Basketball camp brings positive energy to community


Cam Boyer

The basketball camp for 5th to 8th graders inspires young athletes to choose a life of positivity

Cam Boyer, Lamp staff

SPRINGFIELD – On Saturday, Oct. 19, Lanphier student Jaden Snodgrass watched his hard work come to fruition as the first Hoops for Change event was hosted at the Springfield Clear Lake Avenue Salvation Army.

Hoops for Change was a free basketball camp for fifth to eighth-graders, but also a chance to raise money to fight opioid addiction. That’s an issue close to Snodgrass who lost his aunt to an overdose.

“Losing someone you love is never easy, especially when they are close to your age. I just wanted to find a way to honor and remember her. I feel like she was with us today,” Snodgrass said.  

The opioid epidemic is a serious problem in the United States. According to Selena Simmons-Duffin of NPR, about 70,000 people die every single year from drug overdoses, and nearly one in every three people know someone with an opioid addiction.

Allied Against Opioid Abuse is a national organization looking to spread awareness about the abuse and misuse of prescription opioids. This organization was chosen by Jaden to receive all donations and profit the camp made. AAOA received about $6,500 from the Hoops for Change event, most of which came from local sponsors and donations.  

These sponsors included Bank of Springfield, Zara’s Collision Center, Renken Dentistry, Roberts Automotive, BlueCross BlueShield of Illinois, INB, Robert’s Seafood Market, Country Financial, Primo Designs, and ER Fitness among many others. On top of donating, Chick-Fil-A catered the event and provided meals for all the attendees.  
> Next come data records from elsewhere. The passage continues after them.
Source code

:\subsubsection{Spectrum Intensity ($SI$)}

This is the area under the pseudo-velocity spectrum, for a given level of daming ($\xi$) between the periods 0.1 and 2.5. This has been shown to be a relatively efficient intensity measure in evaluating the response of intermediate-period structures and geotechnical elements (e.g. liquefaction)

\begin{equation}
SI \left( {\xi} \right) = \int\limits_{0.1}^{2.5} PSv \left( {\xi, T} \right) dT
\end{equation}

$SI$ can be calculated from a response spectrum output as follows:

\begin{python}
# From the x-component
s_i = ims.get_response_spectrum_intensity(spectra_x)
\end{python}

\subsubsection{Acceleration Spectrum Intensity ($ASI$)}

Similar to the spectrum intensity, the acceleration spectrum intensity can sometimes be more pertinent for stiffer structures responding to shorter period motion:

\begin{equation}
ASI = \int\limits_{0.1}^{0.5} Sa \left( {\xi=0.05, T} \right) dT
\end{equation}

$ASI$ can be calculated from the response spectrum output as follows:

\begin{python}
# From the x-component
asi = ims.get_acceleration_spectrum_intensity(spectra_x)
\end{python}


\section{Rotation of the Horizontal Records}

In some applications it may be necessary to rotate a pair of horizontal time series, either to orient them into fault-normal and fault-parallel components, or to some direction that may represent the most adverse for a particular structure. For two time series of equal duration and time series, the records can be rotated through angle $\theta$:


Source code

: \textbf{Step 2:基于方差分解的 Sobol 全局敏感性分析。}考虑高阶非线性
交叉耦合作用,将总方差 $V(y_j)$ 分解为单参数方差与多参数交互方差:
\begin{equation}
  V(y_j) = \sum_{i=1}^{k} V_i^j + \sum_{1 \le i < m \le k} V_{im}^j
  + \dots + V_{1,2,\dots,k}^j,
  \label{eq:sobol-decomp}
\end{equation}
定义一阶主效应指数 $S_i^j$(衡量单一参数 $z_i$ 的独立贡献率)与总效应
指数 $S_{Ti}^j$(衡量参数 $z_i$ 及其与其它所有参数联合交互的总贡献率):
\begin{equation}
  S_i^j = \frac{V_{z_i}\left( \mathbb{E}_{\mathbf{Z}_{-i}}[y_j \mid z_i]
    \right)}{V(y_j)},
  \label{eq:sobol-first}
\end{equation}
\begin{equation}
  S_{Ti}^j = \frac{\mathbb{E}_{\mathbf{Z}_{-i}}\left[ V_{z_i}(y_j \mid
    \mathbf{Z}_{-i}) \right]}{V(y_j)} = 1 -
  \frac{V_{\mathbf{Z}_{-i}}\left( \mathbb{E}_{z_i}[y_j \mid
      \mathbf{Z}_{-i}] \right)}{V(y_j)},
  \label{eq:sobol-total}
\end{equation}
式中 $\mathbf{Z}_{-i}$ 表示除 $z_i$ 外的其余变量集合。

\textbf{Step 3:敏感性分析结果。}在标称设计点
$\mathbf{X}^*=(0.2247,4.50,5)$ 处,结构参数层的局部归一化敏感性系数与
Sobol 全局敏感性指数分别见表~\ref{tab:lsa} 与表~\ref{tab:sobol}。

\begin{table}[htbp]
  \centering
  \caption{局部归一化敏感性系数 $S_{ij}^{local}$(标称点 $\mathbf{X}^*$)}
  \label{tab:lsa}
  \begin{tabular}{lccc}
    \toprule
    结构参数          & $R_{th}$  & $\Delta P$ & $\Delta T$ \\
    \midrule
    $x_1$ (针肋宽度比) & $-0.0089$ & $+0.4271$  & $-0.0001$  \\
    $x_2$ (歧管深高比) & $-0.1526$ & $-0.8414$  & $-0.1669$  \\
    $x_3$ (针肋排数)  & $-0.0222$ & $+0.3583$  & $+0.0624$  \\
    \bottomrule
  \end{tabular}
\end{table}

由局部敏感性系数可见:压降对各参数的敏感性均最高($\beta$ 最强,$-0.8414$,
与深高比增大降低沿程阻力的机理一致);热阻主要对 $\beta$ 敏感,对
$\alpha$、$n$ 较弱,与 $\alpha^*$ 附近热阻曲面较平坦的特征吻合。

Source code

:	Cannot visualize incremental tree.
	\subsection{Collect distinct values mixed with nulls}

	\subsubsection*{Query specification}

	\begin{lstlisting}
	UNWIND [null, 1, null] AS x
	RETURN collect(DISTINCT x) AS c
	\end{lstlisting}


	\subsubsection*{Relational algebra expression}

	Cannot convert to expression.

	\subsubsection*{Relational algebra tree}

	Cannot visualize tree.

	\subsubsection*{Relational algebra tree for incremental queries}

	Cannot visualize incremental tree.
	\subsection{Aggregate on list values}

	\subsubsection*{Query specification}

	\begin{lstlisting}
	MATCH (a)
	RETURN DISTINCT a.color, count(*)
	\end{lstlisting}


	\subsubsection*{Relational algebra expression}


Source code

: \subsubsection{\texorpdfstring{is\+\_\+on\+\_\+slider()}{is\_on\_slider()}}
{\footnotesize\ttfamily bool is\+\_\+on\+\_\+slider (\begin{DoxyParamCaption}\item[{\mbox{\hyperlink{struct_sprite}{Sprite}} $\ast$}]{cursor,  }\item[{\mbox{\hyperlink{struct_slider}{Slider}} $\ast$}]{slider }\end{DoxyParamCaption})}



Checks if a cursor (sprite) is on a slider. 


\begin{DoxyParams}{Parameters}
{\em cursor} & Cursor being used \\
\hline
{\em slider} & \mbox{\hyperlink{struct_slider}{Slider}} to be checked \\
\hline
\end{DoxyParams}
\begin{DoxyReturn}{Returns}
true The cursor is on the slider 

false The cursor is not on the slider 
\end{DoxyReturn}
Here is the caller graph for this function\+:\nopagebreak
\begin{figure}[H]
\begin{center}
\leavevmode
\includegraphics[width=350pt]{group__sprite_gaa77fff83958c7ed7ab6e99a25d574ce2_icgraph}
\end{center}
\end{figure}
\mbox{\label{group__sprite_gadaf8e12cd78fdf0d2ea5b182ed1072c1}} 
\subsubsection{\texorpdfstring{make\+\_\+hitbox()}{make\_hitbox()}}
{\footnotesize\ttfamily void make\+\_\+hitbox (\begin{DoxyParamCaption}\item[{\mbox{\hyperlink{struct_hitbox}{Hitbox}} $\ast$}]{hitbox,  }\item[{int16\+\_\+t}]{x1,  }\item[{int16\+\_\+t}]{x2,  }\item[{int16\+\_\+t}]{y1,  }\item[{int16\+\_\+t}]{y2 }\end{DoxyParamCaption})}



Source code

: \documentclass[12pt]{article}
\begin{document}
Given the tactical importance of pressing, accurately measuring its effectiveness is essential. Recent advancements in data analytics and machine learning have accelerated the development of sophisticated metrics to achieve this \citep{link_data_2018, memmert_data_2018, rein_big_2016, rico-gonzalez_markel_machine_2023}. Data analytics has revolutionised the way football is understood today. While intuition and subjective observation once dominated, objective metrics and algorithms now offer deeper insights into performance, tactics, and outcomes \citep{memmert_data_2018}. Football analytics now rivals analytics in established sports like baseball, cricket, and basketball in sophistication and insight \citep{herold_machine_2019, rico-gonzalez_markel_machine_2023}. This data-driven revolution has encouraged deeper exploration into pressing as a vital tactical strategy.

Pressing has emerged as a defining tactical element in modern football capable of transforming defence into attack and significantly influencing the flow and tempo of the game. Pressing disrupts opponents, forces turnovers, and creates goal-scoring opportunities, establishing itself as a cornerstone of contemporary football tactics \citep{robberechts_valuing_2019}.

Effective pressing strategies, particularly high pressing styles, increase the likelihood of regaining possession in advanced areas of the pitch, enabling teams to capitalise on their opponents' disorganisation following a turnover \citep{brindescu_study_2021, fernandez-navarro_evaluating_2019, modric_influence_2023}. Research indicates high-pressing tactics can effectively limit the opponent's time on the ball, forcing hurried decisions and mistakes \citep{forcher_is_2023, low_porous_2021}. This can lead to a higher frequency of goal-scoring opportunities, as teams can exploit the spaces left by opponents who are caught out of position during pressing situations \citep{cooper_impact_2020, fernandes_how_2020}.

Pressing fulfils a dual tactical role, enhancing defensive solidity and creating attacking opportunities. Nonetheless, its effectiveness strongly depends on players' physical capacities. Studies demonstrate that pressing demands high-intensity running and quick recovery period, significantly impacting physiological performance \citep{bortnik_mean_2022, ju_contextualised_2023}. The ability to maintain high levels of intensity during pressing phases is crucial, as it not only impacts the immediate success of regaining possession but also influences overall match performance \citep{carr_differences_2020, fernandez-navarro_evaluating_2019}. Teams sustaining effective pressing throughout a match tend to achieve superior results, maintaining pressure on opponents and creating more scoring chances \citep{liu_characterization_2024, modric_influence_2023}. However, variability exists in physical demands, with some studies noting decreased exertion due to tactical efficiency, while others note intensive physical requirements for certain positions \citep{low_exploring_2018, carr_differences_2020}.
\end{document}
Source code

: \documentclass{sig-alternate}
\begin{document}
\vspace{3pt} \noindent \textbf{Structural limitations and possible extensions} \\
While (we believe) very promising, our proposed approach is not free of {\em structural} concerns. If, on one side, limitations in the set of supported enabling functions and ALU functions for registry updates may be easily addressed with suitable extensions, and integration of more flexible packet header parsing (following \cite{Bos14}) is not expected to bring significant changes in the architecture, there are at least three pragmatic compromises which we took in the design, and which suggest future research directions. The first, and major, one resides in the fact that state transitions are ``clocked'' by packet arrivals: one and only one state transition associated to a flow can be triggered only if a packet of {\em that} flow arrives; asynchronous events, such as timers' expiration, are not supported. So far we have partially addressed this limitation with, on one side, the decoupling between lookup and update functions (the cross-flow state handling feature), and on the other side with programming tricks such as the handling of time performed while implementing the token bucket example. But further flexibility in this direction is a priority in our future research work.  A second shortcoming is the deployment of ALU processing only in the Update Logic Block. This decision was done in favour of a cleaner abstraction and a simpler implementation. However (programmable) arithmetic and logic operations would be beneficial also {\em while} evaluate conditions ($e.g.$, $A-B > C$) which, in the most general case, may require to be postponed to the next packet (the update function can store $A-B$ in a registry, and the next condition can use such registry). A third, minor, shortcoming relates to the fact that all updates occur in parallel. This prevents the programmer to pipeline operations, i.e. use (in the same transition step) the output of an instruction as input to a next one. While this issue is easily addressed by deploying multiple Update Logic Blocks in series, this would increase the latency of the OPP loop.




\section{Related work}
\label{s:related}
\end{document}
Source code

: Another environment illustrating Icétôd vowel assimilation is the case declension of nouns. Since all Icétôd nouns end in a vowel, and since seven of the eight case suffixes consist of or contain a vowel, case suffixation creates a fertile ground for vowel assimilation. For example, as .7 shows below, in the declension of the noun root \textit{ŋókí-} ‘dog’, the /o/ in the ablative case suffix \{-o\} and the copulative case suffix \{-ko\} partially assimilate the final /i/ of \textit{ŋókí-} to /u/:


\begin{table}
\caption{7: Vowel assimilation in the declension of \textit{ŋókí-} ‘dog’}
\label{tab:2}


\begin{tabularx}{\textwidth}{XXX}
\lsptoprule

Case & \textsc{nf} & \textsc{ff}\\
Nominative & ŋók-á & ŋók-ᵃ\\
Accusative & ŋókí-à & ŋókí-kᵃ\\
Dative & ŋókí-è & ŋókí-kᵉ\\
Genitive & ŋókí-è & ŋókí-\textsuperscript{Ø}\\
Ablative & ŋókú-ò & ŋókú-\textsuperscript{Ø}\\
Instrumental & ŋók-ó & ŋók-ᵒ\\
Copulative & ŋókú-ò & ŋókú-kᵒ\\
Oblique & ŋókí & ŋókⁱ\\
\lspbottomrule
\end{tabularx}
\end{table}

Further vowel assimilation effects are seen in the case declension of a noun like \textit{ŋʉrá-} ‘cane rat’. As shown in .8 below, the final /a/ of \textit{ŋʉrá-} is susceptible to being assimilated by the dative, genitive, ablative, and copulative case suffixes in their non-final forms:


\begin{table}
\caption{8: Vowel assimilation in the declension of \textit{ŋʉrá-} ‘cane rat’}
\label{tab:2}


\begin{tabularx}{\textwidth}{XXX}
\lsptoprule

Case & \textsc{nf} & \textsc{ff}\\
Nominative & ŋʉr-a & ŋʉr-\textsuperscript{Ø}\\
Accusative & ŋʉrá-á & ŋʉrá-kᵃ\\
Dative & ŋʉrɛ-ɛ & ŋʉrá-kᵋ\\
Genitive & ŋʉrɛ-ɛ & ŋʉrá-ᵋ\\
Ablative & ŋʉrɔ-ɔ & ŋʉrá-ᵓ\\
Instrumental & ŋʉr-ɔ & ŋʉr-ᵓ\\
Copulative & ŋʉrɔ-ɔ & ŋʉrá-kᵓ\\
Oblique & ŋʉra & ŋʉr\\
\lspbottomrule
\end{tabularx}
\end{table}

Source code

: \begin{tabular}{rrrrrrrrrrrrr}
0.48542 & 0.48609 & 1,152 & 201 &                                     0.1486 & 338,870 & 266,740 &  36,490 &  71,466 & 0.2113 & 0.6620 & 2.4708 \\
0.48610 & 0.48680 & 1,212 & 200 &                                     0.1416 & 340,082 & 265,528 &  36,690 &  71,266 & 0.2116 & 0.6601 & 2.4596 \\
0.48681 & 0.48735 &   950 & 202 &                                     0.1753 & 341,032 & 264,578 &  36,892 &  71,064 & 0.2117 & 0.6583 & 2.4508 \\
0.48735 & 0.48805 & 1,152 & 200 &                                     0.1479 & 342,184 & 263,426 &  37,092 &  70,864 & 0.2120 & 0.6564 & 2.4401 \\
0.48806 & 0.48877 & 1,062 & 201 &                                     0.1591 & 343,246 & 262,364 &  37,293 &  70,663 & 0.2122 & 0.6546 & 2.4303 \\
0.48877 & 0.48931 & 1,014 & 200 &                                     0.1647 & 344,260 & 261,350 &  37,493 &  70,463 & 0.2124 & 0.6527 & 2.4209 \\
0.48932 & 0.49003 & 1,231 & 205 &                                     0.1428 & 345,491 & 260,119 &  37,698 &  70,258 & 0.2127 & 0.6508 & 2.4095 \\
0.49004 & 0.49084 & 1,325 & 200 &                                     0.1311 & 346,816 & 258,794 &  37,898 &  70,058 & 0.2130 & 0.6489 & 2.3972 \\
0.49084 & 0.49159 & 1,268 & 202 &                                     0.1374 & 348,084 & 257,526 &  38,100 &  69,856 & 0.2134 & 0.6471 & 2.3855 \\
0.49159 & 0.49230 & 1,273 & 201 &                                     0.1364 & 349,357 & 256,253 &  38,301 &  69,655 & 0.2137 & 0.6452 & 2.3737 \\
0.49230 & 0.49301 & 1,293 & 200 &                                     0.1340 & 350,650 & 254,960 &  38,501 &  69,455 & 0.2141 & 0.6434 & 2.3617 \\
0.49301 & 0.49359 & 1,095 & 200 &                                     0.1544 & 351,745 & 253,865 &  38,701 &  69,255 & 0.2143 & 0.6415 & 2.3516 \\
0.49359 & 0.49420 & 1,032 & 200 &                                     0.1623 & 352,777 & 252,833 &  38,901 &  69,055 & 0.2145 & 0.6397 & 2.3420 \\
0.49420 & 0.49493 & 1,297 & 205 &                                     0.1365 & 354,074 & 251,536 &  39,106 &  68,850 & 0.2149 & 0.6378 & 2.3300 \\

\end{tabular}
“It’s beautiful to see the community come together. Especially with all these local businesses donating and helping unite the community. I’m proud of what we’ve done.” Snodgrass said.  

Hoops for Change offered young basketball players the chance to work on their skills with instruction from experienced basketball players and coaches. 

Drills were split up into two sessions — one for shooting and one for ball handling. Working on solid fundamentals is very important for younger players. Assistants included Cole Harper of the UIS men’s basketball team, former Springfield High star Zaire Harris, professional overseas player Herm Senor, former SHG basketball coach Kyle Krager, and area sports photographer Evan McClintock.  

Hoops for Change was an incredibly uplifting and positive event for everyone involved, and Snodgrass says that he doesn’t intend to stop here.  

This year, there were 65 players signed up for the camp.

“Hopefully I can make this an annual event. I want to try to bring as much positive energy as I can into this community. Next year I hope I can return and double the numbers we had this year.”